PROVIDED DATA: Begin

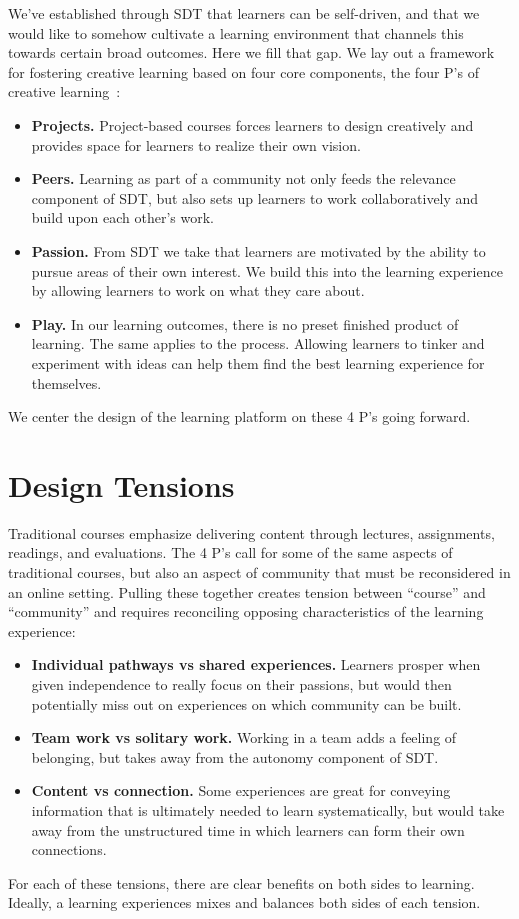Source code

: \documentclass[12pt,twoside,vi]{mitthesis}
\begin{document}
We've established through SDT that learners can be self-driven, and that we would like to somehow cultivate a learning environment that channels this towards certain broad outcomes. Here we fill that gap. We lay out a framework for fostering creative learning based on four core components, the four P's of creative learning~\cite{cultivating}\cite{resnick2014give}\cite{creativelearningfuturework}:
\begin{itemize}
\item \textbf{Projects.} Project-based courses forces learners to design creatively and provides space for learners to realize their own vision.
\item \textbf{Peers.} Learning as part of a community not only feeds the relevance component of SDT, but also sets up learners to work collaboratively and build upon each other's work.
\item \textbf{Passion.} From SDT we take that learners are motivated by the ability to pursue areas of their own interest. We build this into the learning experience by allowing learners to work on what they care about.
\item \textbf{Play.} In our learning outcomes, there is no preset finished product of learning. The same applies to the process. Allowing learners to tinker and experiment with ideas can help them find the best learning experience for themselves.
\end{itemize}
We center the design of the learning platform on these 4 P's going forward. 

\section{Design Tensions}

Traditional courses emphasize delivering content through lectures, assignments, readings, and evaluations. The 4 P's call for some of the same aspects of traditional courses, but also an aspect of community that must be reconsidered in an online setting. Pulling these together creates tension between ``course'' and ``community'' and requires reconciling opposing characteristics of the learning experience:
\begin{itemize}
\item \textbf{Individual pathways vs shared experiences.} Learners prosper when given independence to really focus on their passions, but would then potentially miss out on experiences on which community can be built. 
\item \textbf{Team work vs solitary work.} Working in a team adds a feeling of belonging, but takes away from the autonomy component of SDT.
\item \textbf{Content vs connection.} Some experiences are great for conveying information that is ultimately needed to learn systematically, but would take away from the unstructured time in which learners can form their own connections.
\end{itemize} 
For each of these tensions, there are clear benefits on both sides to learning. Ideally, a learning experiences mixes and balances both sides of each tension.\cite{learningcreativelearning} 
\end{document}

PROVIDED DATA: End
PROVIDED DATA: Begin

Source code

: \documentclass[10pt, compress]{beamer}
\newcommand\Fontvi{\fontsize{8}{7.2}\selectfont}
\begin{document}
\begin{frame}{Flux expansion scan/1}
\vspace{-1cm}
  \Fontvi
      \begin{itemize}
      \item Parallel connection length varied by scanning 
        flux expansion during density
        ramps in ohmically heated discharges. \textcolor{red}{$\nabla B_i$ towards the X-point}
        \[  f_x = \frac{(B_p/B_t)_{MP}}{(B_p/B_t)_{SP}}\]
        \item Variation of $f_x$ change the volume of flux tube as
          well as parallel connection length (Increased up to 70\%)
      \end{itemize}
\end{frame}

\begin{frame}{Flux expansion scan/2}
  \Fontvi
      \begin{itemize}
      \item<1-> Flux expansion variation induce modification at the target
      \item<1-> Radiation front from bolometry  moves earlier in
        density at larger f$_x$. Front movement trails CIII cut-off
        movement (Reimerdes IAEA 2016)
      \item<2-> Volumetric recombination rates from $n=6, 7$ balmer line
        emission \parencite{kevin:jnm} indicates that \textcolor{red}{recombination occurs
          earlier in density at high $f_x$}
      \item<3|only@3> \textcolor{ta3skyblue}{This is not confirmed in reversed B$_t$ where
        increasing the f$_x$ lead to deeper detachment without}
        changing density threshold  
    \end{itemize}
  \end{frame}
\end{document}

PROVIDED DATA: End
PROVIDED DATA: Begin

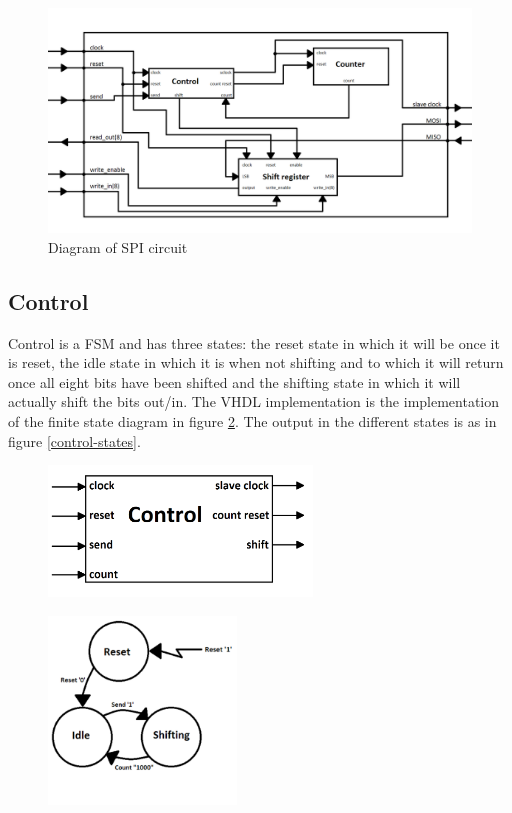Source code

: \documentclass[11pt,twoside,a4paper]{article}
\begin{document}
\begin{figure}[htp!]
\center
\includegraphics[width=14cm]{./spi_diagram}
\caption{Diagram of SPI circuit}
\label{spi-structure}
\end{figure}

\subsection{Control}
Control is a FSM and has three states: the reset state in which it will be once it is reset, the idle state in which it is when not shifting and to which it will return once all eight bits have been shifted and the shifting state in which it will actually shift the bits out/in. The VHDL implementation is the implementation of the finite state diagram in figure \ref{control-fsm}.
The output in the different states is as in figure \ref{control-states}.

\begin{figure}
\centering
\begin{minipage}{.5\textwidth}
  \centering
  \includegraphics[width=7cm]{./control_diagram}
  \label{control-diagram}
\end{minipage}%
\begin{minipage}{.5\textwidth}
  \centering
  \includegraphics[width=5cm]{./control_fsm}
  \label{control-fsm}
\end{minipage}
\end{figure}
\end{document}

PROVIDED DATA: End

Report, with no additional words, how many lines in the records above contain the word "would".

3